解讀Flink中輕量級的非同步快照機制--Flink 1.2 原始碼

阿新 • • 發佈：2019-01-19

上一篇文章中，對於ABS演算法，其實現主要通過checkpoint的barrier的阻塞與釋放來實現。

本片重點關注ABS在Flink 1.2中原始碼的實現。

1、CheckpointBarrierHandler

此介面位於org.apache.flink.streaming.runtime.io中，管理從input channel獲取的barrier的資訊。
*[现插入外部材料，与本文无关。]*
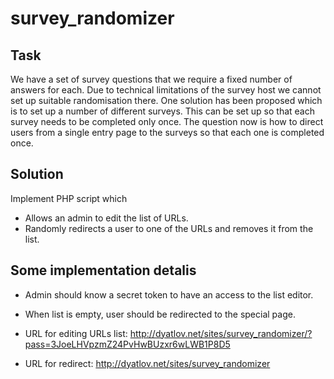 survey_randomizer
=================

Task
----

We have a set of survey questions that we require a fixed number of answers for each.
Due to technical limitations of the survey host we cannot set up suitable randomisation there.
One solution has been proposed which is to set up a number of different surveys.
This can be set up so that each survey needs to be completed only once.
The question now is how to direct users from a single entry page to the surveys so that each one is completed once.

Solution
--------

Implement PHP script which 

* Allows an admin to edit the list of URLs.
* Randomly redirects a user to one of the URLs and removes it from the list.

Some implementation detalis
---------------------------

* Admin should know a secret token to have an access to the list editor.
* When list is empty, user should be redirected to the special page.

* URL for editing URLs list: http://dyatlov.net/sites/survey_randomizer/?pass=3JoeLHVpzmZ24PvHwBUzxr6wLWB1P8D5
* URL for redirect: http://dyatlov.net/sites/survey_randomizer

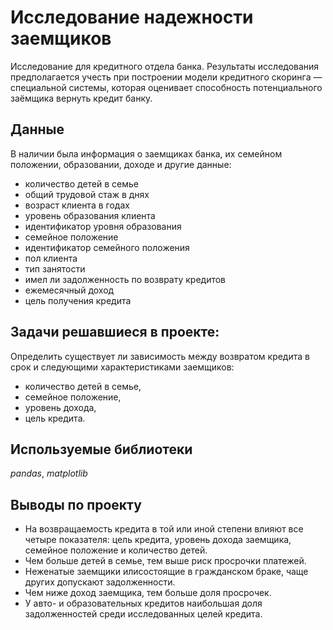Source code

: # Исследование надежности заемщиков

Исследование для кредитного отдела банка. Результаты исследования предполагается учесть при построении модели кредитного скоринга — специальной системы, которая оценивает способность потенциального заёмщика вернуть кредит банку.

## Данные
В наличии была информация о заемщиках банка, их семейном положении, образовании, доходе и другие данные:
- количество детей в семье
- общий трудовой стаж в днях
- возраст клиента в годах
- уровень образования клиента
- идентификатор уровня образования
- семейное положение
- идентификатор семейного положения
- пол клиента
- тип занятости
- имел ли задолженность по возврату кредитов
- ежемесячный доход
- цель получения кредита

## Задачи решавшиеся в проекте:

Определить существует ли зависимость между возвратом кредита в срок и следующими характеристиками заемщиков:
- количество детей в семье,
- семейное положение,
- уровень дохода,
- цель кредита.

## Используемые библиотеки
*pandas*, *matplotlib*

## Выводы по проекту
- На возвращаемость кредита в той или иной степени влияют все четыре показателя: цель кредита, уровень дохода заемщика, семейное положение и количество детей.
- Чем больше детей в семье, тем выше риск просрочки платежей.
- Неженатые заемщики илисостоящие в гражданском браке, чаще других допускают задолженности.
- Чем ниже доход заемщика, тем больше доля просрочек.
- У авто- и образовательных кредитов наибольшая доля задолженностей среди исследованных целей кредита.
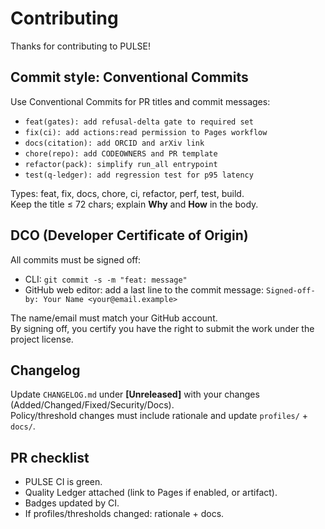 # Contributing

Thanks for contributing to PULSE!

## Commit style: Conventional Commits
Use Conventional Commits for PR titles and commit messages:

- `feat(gates): add refusal-delta gate to required set`
- `fix(ci): add actions:read permission to Pages workflow`
- `docs(citation): add ORCID and arXiv link`
- `chore(repo): add CODEOWNERS and PR template`
- `refactor(pack): simplify run_all entrypoint`
- `test(q-ledger): add regression test for p95 latency`

Types: feat, fix, docs, chore, ci, refactor, perf, test, build.  
Keep the title ≤ 72 chars; explain **Why** and **How** in the body.

## DCO (Developer Certificate of Origin)
All commits must be signed off:

- CLI: `git commit -s -m "feat: message"`
- GitHub web editor: add a last line to the commit message:
  `Signed-off-by: Your Name <your@email.example>`

The name/email must match your GitHub account.  
By signing off, you certify you have the right to submit the work under the project license.

## Changelog
Update `CHANGELOG.md` under **[Unreleased]** with your changes (Added/Changed/Fixed/Security/Docs).  
Policy/threshold changes must include rationale and update `profiles/` + `docs/`.

## PR checklist
- PULSE CI is green.
- Quality Ledger attached (link to Pages if enabled, or artifact).
- Badges updated by CI.
- If profiles/thresholds changed: rationale + docs.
它提供瞭如下幾種方法：

public interface CheckpointBarrierHandler {

    BufferOrEvent getNextNonBlocked() throws Exception;

    void 
 registerCheckpointEventHandler(StatefulTask task);

    void cleanup() throws IOException;

    boolean isEmpty();

    long getAlignmentDurationNanos();
}

其中關於barrier的阻塞與釋放，主要在getNextNonBlocked() 中實現。

根據CheckpointingMode的不同，Flink提供了2種不同的檢查點模式：

1、Exactly once
2、At least once

其中預設的模式是EXACTLY_ONCE。

對應這兩種不同的模式，Flink提供了2種不同的實現類：

1、BarrierBuffer類（對應於Exactly Once）
2、BarrierTracker類（對應於At Least Once）

這裡寫圖片描述

由於論文中重點強調input channel的阻塞，即對於Exactly Once的實現，因此我們這裡也重點關注程式碼中BarrierBuffer類的實現。

2、BarrierBuffer類

我們先回顧一下上一篇論文中關於此演算法的偽碼：

這裡寫圖片描述

其核心就是一個input channel收到barrier，立刻阻塞，然後判斷是否收到所有input channel的barrier，如果全部收到，則廣播出barrier，觸發此task的檢查點，並對阻塞的channel釋放鎖。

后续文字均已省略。